How could I have missed them? Baron Kurtz (Ernst Deutsch) with his little dog and heavy eyeliner, and Dr. Winkle (“Doctor Vinkle” he corrects the hero unsmilingly) played by Erich Ponto. Winkle’s the straight-acting half of this menage, who gives himself away by his attempts to conceal his more flamboyant partner. “Isn’t that the Baron’s dog?” Holly Martins (Joseph Cotton) asks when he’s visits the doctor to question him about Harry Lime’s death. Winkle denies it, shooing the dog into another room and closing the door. Through a glass pane, light gleams, hinting at an unseen presence. “I have company,” he says, anxious to get rid of the importunate Holly.
Is he wearing a bathrobe in that scene? I don’t remember, but both men make their final appearance in morning-after deshabille, standing next to each other on their wintry balcony while Holly shouts to them from the street. Kurtz is carrying his little dog, and their elegant dressing gowns and carefully knotted foulards are the 1948 equivalent of being caught in flagrante delicto. “Come up!” invites Kurtz, but Holly declines. “I like it out in the open.” What, precisely, is the danger? Is it their involvement in Vienna’s black market penicillin racket, or the more ancient air of corruption and decadence they exude? It hardly matters that the sinister ambiance that hangs over them like a fog resolves itself into an identifiable crime. Gays are criminals and criminals are gay.

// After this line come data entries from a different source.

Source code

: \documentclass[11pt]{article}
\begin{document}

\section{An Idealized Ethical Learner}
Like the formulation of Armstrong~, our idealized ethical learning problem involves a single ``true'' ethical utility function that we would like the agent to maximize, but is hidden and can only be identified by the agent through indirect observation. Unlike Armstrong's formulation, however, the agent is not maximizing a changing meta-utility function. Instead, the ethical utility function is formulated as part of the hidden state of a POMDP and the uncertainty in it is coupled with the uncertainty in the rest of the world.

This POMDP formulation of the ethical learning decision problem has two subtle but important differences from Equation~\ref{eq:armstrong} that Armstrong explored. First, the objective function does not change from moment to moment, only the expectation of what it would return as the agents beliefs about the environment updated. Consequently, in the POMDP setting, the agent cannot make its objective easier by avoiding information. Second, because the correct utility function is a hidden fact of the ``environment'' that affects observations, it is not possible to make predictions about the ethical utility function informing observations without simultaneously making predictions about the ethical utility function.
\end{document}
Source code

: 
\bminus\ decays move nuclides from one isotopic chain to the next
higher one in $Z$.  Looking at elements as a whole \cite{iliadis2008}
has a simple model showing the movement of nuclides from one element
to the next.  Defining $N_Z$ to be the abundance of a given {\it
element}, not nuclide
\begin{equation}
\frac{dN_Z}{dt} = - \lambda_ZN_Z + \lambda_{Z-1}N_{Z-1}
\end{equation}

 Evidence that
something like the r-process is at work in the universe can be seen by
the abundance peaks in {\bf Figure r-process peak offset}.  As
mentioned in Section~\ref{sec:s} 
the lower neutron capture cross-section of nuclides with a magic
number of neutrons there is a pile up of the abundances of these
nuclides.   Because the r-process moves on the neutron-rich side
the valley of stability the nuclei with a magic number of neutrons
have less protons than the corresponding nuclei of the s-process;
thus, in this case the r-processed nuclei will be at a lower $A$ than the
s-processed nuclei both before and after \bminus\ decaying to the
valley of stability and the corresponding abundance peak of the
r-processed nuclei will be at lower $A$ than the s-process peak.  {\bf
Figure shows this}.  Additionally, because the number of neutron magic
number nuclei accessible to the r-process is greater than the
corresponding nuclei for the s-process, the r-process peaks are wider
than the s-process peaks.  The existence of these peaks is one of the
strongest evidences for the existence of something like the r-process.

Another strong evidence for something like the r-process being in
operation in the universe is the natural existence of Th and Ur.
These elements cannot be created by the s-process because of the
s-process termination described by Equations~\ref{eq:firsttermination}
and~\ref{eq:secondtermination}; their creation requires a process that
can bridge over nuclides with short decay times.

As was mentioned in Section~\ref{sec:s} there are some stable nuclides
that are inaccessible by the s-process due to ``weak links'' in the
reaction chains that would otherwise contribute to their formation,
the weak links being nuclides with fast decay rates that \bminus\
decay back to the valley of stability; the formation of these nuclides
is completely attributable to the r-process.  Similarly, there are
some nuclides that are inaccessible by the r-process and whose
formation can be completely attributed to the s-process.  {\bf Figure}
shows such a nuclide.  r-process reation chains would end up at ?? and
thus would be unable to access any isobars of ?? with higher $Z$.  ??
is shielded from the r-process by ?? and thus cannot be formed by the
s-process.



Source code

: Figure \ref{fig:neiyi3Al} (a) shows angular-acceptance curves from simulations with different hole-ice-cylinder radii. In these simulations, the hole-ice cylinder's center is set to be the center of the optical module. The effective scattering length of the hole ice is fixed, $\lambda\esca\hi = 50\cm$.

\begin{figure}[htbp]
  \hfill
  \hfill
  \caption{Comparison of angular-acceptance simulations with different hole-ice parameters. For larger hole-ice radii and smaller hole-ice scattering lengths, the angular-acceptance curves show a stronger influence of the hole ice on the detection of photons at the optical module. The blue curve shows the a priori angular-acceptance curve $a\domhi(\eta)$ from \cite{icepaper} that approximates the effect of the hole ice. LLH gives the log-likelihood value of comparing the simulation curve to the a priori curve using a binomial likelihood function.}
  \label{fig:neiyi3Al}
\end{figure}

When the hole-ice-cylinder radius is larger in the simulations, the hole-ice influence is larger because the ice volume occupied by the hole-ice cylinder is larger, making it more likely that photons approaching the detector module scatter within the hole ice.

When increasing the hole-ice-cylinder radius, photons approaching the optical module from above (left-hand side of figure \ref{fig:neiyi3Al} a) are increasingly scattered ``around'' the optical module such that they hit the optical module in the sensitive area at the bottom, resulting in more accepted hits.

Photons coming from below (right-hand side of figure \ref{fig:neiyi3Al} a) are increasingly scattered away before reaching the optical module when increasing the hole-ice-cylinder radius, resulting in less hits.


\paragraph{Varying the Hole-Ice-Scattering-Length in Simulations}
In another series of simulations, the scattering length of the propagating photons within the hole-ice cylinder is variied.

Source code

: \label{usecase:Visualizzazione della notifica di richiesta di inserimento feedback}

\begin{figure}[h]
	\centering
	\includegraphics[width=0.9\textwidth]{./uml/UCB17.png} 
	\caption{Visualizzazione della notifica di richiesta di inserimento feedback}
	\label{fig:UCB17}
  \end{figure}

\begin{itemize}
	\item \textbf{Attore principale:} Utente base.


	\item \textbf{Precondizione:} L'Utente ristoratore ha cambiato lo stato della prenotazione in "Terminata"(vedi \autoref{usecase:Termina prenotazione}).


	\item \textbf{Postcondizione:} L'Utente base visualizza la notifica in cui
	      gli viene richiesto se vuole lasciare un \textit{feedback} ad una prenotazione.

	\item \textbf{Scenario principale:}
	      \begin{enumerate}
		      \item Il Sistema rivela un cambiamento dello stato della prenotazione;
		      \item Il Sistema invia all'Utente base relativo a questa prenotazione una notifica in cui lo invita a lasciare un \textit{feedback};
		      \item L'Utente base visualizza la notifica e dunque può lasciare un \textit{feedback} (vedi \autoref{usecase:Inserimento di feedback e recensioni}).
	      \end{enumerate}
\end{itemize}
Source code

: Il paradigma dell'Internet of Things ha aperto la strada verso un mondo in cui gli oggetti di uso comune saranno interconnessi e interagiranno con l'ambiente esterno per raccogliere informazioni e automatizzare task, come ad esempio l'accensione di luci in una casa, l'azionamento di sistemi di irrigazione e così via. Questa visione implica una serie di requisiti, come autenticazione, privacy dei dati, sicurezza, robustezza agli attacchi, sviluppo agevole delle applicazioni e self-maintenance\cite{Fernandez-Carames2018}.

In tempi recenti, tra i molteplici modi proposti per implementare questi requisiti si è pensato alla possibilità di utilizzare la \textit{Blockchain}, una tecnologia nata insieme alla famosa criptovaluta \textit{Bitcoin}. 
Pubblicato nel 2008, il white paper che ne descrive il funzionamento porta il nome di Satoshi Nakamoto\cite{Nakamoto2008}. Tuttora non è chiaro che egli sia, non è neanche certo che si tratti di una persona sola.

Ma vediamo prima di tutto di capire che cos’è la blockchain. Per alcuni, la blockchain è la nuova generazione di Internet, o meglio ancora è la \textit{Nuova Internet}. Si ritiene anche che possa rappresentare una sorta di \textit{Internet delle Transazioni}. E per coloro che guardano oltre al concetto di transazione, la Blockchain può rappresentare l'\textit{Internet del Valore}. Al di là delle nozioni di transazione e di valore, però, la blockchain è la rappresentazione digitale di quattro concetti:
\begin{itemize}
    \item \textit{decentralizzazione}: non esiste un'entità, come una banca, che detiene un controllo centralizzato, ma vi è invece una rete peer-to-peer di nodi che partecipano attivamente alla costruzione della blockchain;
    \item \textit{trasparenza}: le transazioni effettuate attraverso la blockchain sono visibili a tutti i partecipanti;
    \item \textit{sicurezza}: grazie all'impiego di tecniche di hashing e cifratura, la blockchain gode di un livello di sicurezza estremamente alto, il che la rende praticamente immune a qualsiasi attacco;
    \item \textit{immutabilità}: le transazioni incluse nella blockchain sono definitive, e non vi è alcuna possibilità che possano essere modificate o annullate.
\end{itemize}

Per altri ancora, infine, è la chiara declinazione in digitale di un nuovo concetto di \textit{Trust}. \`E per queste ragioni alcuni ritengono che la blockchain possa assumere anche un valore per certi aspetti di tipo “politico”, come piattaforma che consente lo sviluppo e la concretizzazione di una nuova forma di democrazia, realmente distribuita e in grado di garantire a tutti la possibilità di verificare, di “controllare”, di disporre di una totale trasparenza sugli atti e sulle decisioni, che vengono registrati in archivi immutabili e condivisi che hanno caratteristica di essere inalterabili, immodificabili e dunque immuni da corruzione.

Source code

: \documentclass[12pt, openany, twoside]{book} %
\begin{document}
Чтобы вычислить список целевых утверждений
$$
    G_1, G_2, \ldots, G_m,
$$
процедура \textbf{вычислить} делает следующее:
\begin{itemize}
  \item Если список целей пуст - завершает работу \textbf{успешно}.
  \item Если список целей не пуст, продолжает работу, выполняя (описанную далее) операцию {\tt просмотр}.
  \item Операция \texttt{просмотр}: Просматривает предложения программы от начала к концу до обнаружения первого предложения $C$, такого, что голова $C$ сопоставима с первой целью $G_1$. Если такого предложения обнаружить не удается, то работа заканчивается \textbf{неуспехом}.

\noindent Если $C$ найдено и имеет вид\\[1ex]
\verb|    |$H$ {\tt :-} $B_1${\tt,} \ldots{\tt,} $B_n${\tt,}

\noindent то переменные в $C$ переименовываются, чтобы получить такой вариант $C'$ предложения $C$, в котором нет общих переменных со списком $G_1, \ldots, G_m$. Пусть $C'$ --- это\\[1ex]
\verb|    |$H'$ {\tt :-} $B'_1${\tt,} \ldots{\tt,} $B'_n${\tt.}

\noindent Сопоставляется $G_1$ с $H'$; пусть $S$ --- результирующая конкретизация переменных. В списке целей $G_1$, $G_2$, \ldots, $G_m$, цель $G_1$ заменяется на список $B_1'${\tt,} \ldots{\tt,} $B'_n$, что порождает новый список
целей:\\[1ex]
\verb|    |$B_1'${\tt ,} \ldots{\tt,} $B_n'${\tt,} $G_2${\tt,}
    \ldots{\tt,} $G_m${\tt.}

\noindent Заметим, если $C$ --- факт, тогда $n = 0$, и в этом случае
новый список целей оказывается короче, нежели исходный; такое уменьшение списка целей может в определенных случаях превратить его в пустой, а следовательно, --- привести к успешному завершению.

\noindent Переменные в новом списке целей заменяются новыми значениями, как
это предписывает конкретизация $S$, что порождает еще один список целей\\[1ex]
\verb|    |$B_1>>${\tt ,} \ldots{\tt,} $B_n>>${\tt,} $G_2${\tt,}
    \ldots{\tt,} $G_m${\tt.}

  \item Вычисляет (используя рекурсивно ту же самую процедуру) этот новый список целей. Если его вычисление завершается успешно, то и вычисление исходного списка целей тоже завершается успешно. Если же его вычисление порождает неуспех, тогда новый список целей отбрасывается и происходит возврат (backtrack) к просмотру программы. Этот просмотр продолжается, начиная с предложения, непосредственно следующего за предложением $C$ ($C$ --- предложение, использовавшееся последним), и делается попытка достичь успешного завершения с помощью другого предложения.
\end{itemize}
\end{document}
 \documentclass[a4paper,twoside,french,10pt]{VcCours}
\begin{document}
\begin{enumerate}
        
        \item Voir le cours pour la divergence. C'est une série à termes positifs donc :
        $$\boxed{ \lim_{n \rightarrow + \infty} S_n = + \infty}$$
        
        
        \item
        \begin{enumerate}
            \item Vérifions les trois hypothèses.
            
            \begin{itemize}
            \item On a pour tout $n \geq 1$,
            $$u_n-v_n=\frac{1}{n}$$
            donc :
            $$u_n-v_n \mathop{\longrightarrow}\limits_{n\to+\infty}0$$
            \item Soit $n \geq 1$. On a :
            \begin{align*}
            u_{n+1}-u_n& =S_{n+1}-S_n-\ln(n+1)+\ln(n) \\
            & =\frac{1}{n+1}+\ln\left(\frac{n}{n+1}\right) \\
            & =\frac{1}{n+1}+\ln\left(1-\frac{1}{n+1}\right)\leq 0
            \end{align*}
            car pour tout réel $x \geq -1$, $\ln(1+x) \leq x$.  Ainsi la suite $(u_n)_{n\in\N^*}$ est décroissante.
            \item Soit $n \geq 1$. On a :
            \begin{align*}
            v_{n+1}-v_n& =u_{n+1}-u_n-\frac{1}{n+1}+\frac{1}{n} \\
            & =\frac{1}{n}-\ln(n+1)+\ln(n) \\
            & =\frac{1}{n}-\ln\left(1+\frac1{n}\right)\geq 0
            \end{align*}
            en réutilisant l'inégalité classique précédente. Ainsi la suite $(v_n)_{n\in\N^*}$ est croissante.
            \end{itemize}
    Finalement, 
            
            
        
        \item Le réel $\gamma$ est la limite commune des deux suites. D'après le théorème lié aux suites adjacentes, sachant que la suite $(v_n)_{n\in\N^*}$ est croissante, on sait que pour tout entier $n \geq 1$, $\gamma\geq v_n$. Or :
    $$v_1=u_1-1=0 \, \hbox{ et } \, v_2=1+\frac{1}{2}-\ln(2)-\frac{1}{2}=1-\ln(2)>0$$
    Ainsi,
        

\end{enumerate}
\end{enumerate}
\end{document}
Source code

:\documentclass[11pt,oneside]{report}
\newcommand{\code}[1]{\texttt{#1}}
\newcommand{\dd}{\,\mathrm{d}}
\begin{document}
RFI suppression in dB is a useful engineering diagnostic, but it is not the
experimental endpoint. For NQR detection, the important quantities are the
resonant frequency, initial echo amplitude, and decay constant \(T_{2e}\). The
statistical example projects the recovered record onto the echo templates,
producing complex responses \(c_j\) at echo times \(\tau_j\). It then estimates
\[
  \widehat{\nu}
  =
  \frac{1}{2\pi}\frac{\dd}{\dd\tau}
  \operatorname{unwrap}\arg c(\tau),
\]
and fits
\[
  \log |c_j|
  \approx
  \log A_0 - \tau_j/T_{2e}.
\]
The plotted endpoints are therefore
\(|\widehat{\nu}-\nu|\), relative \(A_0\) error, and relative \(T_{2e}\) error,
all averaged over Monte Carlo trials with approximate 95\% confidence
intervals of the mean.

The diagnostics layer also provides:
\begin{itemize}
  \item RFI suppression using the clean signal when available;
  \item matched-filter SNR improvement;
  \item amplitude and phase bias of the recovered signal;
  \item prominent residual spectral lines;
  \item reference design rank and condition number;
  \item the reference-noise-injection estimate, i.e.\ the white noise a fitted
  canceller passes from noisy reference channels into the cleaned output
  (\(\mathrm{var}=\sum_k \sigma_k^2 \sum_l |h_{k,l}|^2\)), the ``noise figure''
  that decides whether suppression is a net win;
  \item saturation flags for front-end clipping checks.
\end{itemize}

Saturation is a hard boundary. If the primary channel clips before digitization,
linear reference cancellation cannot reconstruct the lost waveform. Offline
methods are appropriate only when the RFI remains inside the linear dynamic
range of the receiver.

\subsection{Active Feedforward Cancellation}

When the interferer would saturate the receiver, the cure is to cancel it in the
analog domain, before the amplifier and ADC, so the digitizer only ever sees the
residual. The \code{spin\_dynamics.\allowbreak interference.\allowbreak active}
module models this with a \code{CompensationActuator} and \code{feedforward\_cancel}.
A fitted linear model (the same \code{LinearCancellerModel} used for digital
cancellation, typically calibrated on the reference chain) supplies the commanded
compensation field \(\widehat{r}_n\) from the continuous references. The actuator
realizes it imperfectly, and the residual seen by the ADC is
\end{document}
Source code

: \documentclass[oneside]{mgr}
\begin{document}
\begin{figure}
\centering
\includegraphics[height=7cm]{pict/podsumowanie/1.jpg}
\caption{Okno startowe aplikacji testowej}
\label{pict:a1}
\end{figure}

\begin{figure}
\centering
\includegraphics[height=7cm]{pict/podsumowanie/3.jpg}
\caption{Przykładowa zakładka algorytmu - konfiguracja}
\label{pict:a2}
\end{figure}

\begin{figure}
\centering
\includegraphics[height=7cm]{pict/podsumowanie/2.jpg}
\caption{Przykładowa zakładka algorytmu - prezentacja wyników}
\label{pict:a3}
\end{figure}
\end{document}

In fact, they join a lineup of gay criminals who crowd the margins of the screen in film noir, crime thrillers, and B-movies, a procession of doubly guilty characters who culminate in the over-the-top offensiveness of Mr. Kidd and Mr. Wint, homo assassins in the 1971 James Bond flick Diamonds Are Forever.
All those viewings and I never saw them. Probably my unwordliness when I first watched the film (most likely on television in my early teens) persisted like an after-image, blinkering me until last Friday at the Castro. Until then the two men operated on me as I suppose director Carol Reed and author Graham Greene intended — easy cinematic shorthand for evil, a way to offer a whiff of unheimlichkeit without waking up the censor.
Mr. Wint (Bruce Glover) sprays himself with perfume while his partner in murder-for-hire and life, Mr. Kidd (Putter Smith) sits by.